The Council of the Law Society has expressed its “great concern” over the failure of successive governments to adequately invest in the criminal justice system.
In a statement issued yesterday (25 September), the Council says: “In advance of the publication of Budget 2024, we are urging Government to take action and to make provisions for adequate investment in the criminal legal-aid system.
“Continued inaction will directly contribute to the creation of an inequitable legal system made up of those who have ready access to legal representation, and those who do not – whether that is due to affordability, or geography.
Fundamental human right
The Council continues: “Access to justice, and consequently access to legal representation, is a fundamental human right and, therefore, every effort must be made to avoid a two-tier system.
“We must ensure that we have a sustainable criminal-defence profession to protect the constitutional rights of citizens to legal advice in criminal cases, including the right to legal representation where a person cannot afford to pay for it.”
The Law Society says that demand for solicitors providing services to the State’s criminal legal-aid system is increasing. Despite this, many practitioners are choosing to leave the profession to work in other areas of law or to work for the State, because the remuneration provided in this area is not commensurate with the demands of the role.
Fees for criminal legal aid work were cut several times during the financial emergency more than a decade ago. Despite the increasing complexity of criminal legal work during that period, the rates have remained unchanged and still have not been reviewed – the only part of the public sector not to have pay cuts reinstated, the Law Society states.
It adds that criminal legal-aid fees are almost 30% less in real terms than they were before the cuts were imposed. This is despite reforms and changes to work practices in the profession, including increased workload, both in quantity and seriousness of cases, and rising overheads.

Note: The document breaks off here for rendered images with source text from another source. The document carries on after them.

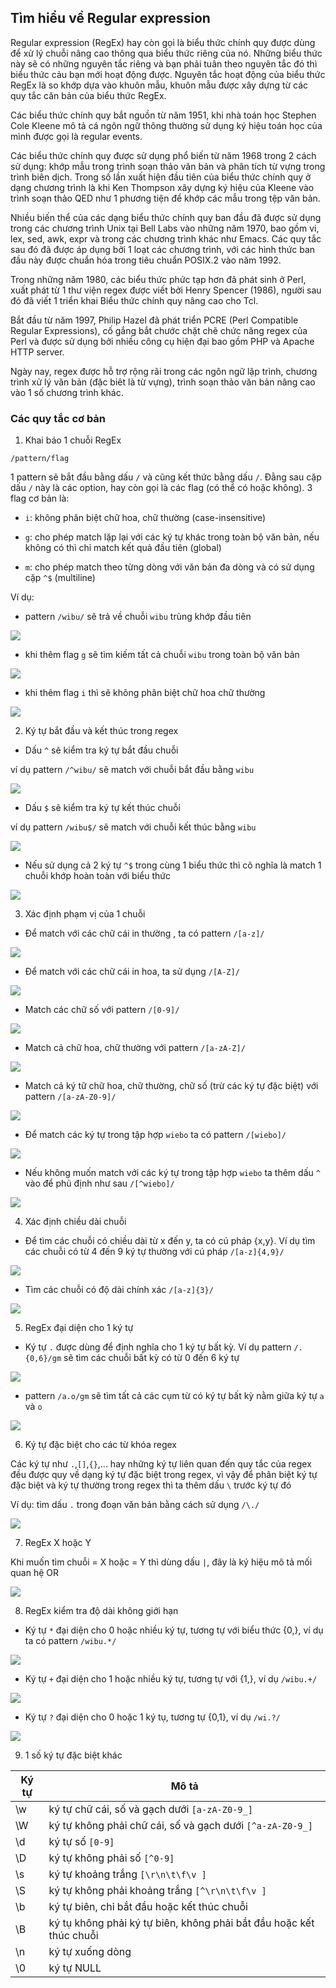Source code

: ## Tìm hiểu về Regular expression

Regular expression (RegEx) hay còn gọi là biểu thức chính quy được dùng để xử lý chuỗi nâng cao thông qua biểu thức riêng của nó. Những biểu thức này sẽ có những nguyên tắc riêng và bạn phải tuân theo nguyên tắc đó thì biểu thức cảu bạn mới hoạt động được. Nguyên tắc hoạt động của biểu thức RegEx là so khớp dựa vào khuôn mẫu, khuôn mẫu được xây dựng từ các quy tắc căn bản của biểu thức RegEx.

Các biểu thức chính quy bắt nguồn từ năm 1951, khi nhà toán học Stephen Cole Kleene mô tả cá ngôn ngữ thông thường sử dụng ký hiệu toán học của mình được gọi là regular events.

Các biểu thức chính quy được sử dụng phổ biến từ năm 1968 trong 2 cách sử dụng: khớp mẫu trong trình soạn thảo văn bản và phân tích từ vựng trong trình biên dịch. Trong số lần xuất hiện đầu tiên của biểu thức chính quy ở dạng chương trình là khi Ken Thompson xây dựng ký hiệu của Kleene vào trình soạn thảo QED như 1 phương tiện để khớp các mẫu trong tệp văn bản.

Nhiều biến thể của các dạng biểu thức chính quy ban đầu đã được sử dụng trong các chương trình Unix tại Bell Labs vào những năm 1970, bao gồm vi, lex, sed, awk, expr và trong các chương trình khác như Emacs. Các quy tắc sau đó đã được áp dụng bởi 1 loạt các chương trình, với các hình thức ban đầu này được chuẩn hóa trong tiêu chuẩn POSIX.2 vào năm 1992.

Trong những năm 1980, các biểu thức phức tạp hơn đã phát sinh ở Perl, xuất phát từ 1 thư viện regex được viết bởi Henry Spencer (1986), người sau đó đã viết 1 triển khai Biểu thức chính quy nâng cao cho Tcl.

Bắt đầu từ năm 1997, Philip Hazel đã phát triển PCRE (Perl Compatible Regular Expressions), cố gắng bắt chước chặt chẽ chức năng regex của Perl và được sử dụng bởi nhiều công cụ hiện đại bao gồm PHP và Apache HTTP server.

Ngày nay, regex được hỗ trợ rộng rãi trong các ngôn ngữ lập trình, chương trình xử lý văn bản (đặc biêt là từ vựng), trình soạn thảo văn bản nâng cao vào 1 số chương trình khác.

### Các quy tắc cơ bản

1. Khai báo 1 chuỗi RegEx

`/pattern/flag`

1 pattern sẽ bắt đầu bằng dấu `/` và cũng kết thức bằng dấu `/`. Đằng sau cặp dấu `/` này là các option, hay còn gọi là các flag (có thể có hoặc không). 3 flag cơ bản là:

- `i`: không phân biệt chữ hoa, chữ thường (case-insensitive)

- `g`: cho phép match lặp lại với các ký tự khác trong toàn bộ văn bản, nếu không có thì chỉ match kết quả đầu tiên (global)

- `m`: cho phép match theo từng dòng với văn bản đa dòng và có sử dụng cặp `^$` (multiline)

Ví dụ:

- pattern `/wibu/` sẽ trả về chuỗi `wibu` trùng khớp đầu tiên

<img src="img/01.png">

- khi thêm flag `g` sẽ tìm kiếm tất cả chuỗi `wibu` trong toàn bộ văn bản

<img src="img/02.png">

- khi thêm flag `i` thì sẽ không phân biệt chữ hoa chữ thường

<img src="img/03.png">

2. Ký tự bắt đầu và kết thúc trong regex

- Dấu `^` sẽ kiểm tra ký tự bắt đầu chuỗi

ví dụ pattern `/^wibu/` sẽ match với chuỗi bắt đầu bằng `wibu`

<img src="img/04.png">

- Dấu `$` sẽ kiểm tra ký tự kết thúc chuỗi

ví dụ pattern `/wibu$/` sẽ match với chuỗi kết thúc bằng `wibu`

<img src="img/05.png">

- Nếu sử dụng cả 2 ký tự `^$` trong cùng 1 biểu thức thì cõ nghĩa là match 1 chuỗi khớp hoàn toàn với biểu thức

<img src="img/06.png">

3. Xác định phạm vị của 1 chuỗi

- Để match với các chữ cái in thường , ta có pattern `/[a-z]/`

<img src="img/07.png">

- Để match với các chữ cái in hoa, ta sử dụng `/[A-Z]/`

<img src="img/08.png">

- Match các chữ số với pattern `/[0-9]/`

<img src="img/09.png">

- Match cả chữ hoa, chữ thường với pattern `/[a-zA-Z]/`

<img src="img/10.png">

- Match cả ký tữ chữ hoa, chữ thường, chữ số (trừ các ký tự đặc biệt) với pattern `/[a-zA-Z0-9]/`

<img src="img/11.png">

- Để match các ký tự trong tập hợp `wiebo` ta có pattern `/[wiebo]/`

<img src="img/12.png">

- Nếu không muốn match với các ký tự trong tập hợp `wiebo` ta thêm dấu `^` vào để phủ định như sau `/[^wiebo]/`

<img src="img/13.png">

4. Xác định chiều dài chuỗi

- Để tìm các chuỗi có chiều dài từ x đến y, ta có cú pháp {x,y}. Ví dụ tìm các chuỗi có từ 4 đến 9 ký tự thường với cú pháp `/[a-z]{4,9}/`

<img src="img/14.png">

- Tìm các chuỗi có độ dài chính xác `/[a-z]{3}/`

<img src="img/15.png">

5. RegEx đại diện cho 1 ký tự

- Ký tự `.` được dùng để định nghĩa cho 1 ký tự bất kỳ. Ví dụ pattern `/.{0,6}/gm` sẽ tìm các chuỗi bất kỳ có từ 0 đến 6 ký tự

<img src="img/16.png">

- pattern `/a.o/gm` sẽ tìm tất cả các cụm từ có ký tự bất kỳ nằm giữa ký tự `a` và `o`

<img src="img/17.png">

6. Ký tự đặc biệt cho các từ khóa regex

Các ký tự như `.`,`[]`,`{}`,... hay những ký tự liên quan đến quy tắc của regex đều được quy về dạng ký tự đặc biệt trong regex, vì vậy để phân biệt ký tự đặc biệt và ký tự thường trong regex thì ta thêm dấu `\` trước ký tự đó

Ví dụ: tìm dấu `.` trong đoạn văn bản bằng cách sử dụng `/\./`

<img src="img/18.png">

7. RegEx X hoặc Y

Khi muốn tìm chuỗi = X hoặc = Y thì dùng dấu `|`, đây là ký hiệu mô tả mối quan hệ OR

<img src="img/19.png">

8. RegEx kiểm tra độ dài không giới hạn

- Ký tự `*` đại diện cho 0 hoặc nhiều ký tự, tương tự với biểu thức {0,}, ví dụ ta có pattern `/wibu.*/`

<img src="img/20.png">

- Ký tự `+` đại diện cho 1 hoặc nhiều ký tự, tương tự với {1,}, ví dụ `/wibu.+/`

<img src="img/21.png">

- Ký tự `?` đại diện cho 0 hoặc 1 ký tụ, tương tự {0,1}, ví dụ `/wi.?/`

<img src="img/22.png">

9. 1 số ký tự đặc biệt khác

| Ký tự | Mô tả |
| --- | --- |
| \w | ký tự chữ cái, số và gạch dưới `[a-zA-Z0-9_]` |
| \W | ký tự không phải chữ cái, số và gạch dưới `[^a-zA-Z0-9_]` |
| \d | ký tự số `[0-9]` |
| \D | ký tự không phải số `[^0-9]` |
| \s | ký tự khoảng trắng `[\r\n\t\f\v ]` |
| \S | ký tự không phải khoảng trắng `[^\r\n\t\f\v ]` |
| \b | ký tự biên, chỉ bắt đầu hoặc kết thúc chuỗi |
| \B | ký tụ không phải ký tự biên, không phải bắt đầu hoặc kết thúc chuỗi |
| \n | ký tự xuống dòng |
| \0 | ký tự NULL |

The lack of investment by Government is creating an unviable criminal legal-aid system with clear consequences for access to justice. ‘Legal-aid deserts’ are already emerging in some parts of country where there may only be one solicitor available to take legal aid cases – or in some cases, none at all. “In this context, the case for restoration of criminal legal aid fees is irrefutable,” the Law Society’s Council says.

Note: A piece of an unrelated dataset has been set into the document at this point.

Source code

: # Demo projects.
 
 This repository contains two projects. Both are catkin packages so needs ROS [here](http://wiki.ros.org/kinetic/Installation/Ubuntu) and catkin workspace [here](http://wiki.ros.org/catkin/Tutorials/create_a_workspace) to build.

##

The Law Society says that it, and in particular its Criminal Law Committee as well as local bar associations around the country, have been campaigning for many years for the restoration of these fees “because we believe it is essential that we have a criminal justice system that is both effective and sufficiently funded to ensure access to justice wherever people need legal representation”.
The Law Society prepared a report in 2016 on the lack of viability of the system and submitted it to the Department of Justice.

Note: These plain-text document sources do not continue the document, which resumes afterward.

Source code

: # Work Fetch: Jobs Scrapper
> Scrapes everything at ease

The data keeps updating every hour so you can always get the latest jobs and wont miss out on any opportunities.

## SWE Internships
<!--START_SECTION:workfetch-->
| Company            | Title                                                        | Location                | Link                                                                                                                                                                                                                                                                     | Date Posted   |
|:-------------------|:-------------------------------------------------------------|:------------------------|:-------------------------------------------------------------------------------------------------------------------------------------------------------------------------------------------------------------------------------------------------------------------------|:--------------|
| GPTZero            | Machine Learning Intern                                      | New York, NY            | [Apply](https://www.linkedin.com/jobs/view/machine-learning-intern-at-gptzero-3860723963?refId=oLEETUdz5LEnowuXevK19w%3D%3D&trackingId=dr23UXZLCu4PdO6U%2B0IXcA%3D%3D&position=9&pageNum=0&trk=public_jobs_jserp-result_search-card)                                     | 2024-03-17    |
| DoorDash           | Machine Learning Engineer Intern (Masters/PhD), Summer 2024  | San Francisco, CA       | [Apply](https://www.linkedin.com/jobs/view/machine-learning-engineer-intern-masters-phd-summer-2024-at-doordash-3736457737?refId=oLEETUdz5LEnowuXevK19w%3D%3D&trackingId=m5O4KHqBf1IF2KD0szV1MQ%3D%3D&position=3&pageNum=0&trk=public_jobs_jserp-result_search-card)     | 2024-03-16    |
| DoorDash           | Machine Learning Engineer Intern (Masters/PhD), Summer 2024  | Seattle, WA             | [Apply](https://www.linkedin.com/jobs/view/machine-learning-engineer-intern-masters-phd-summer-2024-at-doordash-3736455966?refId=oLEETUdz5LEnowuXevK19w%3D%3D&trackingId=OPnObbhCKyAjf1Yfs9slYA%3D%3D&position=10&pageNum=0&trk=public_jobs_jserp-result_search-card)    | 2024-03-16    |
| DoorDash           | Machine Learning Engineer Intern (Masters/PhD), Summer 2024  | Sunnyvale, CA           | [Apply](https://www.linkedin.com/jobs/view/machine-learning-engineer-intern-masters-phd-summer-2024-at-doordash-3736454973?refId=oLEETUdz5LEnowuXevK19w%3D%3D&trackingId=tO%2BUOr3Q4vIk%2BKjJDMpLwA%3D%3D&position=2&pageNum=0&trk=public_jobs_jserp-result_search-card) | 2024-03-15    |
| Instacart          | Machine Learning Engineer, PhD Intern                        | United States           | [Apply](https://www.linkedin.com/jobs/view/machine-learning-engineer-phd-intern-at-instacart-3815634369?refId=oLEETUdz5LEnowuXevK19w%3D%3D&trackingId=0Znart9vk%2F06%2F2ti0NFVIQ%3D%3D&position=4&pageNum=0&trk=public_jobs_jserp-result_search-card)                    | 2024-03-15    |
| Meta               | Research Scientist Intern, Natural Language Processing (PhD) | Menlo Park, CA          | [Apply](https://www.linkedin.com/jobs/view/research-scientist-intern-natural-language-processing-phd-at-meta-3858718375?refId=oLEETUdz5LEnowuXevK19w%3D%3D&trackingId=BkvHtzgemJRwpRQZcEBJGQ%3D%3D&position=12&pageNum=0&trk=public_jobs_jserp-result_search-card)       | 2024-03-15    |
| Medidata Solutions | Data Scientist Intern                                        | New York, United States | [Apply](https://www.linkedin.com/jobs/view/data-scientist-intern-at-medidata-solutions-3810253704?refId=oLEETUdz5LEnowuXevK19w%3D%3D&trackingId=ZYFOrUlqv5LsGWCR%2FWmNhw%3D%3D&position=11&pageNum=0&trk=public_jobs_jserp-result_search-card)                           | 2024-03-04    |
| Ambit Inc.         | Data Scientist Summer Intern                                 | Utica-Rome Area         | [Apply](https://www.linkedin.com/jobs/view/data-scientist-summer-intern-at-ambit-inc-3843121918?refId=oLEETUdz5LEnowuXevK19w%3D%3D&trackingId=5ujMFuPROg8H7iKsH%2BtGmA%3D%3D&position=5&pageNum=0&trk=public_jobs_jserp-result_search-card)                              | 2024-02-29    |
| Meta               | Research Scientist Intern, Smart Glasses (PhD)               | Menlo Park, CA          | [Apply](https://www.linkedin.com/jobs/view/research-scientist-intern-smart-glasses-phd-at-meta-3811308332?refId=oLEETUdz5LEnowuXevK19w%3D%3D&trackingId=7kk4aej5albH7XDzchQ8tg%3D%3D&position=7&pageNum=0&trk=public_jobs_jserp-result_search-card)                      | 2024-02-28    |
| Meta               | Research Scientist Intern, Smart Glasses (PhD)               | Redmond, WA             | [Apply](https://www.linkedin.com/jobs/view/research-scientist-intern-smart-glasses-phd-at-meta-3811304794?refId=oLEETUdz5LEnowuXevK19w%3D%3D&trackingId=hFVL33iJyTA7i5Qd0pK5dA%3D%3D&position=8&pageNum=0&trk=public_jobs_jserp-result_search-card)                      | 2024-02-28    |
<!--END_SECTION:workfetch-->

A further submission was sent to the Department of Justice in 2018 outlining how the legal-aid scheme could be restructured. Since then, the Society says: “There have been meetings with various Ministers for Justice, with broad support expressed, but no action.”
“We believe a fair, effective, and efficient criminal legal-aid system is fundamental to the democratic administration of justice,” the Law Society’s Council says. “We are urging Government to use Budget 2024 to invest appropriately in the criminal legal-aid system in the public interest.”